# EXERCISE INSTRUCTIONS
Return only how many lines in the data include the string "personam".
━━━━━ GIVEN DATA
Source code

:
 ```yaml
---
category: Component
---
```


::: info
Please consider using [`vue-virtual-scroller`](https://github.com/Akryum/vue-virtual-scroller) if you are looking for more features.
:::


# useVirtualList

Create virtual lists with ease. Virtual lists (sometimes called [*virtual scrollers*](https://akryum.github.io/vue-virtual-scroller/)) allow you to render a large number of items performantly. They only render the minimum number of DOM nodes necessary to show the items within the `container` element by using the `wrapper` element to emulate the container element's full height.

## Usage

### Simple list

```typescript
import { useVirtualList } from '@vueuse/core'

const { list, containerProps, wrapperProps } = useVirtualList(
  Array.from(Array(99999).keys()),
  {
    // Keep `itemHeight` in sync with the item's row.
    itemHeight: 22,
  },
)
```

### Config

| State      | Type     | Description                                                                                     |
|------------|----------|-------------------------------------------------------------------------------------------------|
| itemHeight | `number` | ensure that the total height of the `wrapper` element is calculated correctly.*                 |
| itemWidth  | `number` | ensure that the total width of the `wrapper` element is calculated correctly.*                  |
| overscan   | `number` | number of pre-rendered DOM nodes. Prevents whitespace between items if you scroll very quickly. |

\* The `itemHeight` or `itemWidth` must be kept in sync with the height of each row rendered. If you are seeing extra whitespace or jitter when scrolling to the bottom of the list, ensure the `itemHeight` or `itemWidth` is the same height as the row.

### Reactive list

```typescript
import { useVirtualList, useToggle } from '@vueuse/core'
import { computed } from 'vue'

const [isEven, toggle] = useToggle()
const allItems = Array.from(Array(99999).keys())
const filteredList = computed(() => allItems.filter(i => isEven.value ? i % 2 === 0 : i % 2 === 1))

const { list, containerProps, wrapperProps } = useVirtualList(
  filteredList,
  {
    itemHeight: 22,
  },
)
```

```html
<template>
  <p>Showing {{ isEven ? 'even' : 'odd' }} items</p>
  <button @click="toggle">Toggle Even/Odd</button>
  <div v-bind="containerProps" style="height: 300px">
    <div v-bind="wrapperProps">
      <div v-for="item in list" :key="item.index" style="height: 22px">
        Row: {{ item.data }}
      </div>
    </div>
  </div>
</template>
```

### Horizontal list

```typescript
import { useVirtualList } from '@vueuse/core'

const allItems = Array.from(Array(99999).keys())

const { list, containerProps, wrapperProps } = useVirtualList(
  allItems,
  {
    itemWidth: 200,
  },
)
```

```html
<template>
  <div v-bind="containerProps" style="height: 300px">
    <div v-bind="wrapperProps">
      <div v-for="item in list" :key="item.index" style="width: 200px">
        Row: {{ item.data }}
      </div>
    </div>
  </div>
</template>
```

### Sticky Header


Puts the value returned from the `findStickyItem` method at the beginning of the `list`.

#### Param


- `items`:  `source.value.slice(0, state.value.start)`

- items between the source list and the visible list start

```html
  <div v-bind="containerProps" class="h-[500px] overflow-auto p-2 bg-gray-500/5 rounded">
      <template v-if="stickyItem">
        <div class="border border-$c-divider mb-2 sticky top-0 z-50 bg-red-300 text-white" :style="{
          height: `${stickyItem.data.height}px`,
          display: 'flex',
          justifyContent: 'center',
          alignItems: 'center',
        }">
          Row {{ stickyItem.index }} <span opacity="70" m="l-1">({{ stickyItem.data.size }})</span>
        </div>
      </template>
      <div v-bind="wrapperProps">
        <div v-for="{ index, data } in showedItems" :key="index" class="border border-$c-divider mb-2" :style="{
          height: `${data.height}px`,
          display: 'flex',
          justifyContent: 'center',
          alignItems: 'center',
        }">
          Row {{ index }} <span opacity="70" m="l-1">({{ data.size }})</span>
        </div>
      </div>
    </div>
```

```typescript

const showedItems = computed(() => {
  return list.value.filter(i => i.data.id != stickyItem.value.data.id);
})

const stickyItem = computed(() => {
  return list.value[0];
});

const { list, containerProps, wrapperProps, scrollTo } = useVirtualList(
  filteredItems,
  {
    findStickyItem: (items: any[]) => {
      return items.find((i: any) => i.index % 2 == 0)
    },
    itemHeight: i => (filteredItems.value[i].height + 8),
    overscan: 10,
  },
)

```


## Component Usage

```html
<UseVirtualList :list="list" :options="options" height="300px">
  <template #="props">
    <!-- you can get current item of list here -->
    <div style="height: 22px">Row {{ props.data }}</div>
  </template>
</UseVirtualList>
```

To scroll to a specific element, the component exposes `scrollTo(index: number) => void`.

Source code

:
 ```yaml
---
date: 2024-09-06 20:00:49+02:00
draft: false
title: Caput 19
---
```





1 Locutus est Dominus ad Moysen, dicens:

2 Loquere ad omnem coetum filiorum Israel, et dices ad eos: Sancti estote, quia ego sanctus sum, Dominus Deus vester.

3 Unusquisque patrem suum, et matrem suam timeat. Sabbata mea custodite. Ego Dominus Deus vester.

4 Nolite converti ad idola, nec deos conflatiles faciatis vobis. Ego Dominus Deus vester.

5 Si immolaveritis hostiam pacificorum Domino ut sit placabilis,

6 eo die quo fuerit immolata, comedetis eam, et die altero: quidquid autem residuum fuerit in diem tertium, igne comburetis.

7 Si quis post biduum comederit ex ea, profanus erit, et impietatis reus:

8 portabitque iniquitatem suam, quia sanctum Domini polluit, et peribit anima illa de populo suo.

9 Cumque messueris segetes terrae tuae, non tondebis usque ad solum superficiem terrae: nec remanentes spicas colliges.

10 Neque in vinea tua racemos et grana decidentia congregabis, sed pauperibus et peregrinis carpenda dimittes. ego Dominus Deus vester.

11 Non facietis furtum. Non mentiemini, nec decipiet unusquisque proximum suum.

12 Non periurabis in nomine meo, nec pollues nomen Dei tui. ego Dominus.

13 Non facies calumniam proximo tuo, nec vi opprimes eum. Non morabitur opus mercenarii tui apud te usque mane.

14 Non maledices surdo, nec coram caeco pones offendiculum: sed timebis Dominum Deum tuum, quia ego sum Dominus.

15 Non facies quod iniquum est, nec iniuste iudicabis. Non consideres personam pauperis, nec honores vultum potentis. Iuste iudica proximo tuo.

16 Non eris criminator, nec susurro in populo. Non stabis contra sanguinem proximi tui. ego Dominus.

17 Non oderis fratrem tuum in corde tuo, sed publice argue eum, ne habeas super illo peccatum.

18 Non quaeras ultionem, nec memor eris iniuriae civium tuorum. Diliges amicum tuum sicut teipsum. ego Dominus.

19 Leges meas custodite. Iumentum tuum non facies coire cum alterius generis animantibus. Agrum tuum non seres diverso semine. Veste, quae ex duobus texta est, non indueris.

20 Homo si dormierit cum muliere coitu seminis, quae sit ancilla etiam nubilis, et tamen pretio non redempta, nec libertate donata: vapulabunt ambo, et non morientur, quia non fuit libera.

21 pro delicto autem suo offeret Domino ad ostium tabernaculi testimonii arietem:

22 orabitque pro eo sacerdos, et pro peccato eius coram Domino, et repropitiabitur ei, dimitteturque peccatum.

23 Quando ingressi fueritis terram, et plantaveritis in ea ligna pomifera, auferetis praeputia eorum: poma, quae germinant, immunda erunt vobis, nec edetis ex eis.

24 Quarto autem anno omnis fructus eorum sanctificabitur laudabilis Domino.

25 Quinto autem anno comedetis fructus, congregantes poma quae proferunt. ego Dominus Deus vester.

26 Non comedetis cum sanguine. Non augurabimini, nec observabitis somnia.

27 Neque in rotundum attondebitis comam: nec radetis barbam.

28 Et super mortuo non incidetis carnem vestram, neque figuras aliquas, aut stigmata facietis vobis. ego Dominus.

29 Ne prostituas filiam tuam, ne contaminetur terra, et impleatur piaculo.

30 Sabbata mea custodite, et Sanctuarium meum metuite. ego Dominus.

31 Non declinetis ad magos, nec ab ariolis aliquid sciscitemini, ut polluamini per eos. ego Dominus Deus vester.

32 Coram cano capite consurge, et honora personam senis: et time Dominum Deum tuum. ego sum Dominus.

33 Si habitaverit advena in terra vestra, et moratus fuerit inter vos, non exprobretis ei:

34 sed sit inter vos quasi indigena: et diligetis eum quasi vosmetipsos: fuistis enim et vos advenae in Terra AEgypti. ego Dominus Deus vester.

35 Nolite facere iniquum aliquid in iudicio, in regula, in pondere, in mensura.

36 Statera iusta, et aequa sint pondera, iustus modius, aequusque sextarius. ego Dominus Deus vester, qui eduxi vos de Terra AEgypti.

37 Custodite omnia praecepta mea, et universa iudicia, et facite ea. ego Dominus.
━━━━━━━━━━
# FINAL ANSWER
2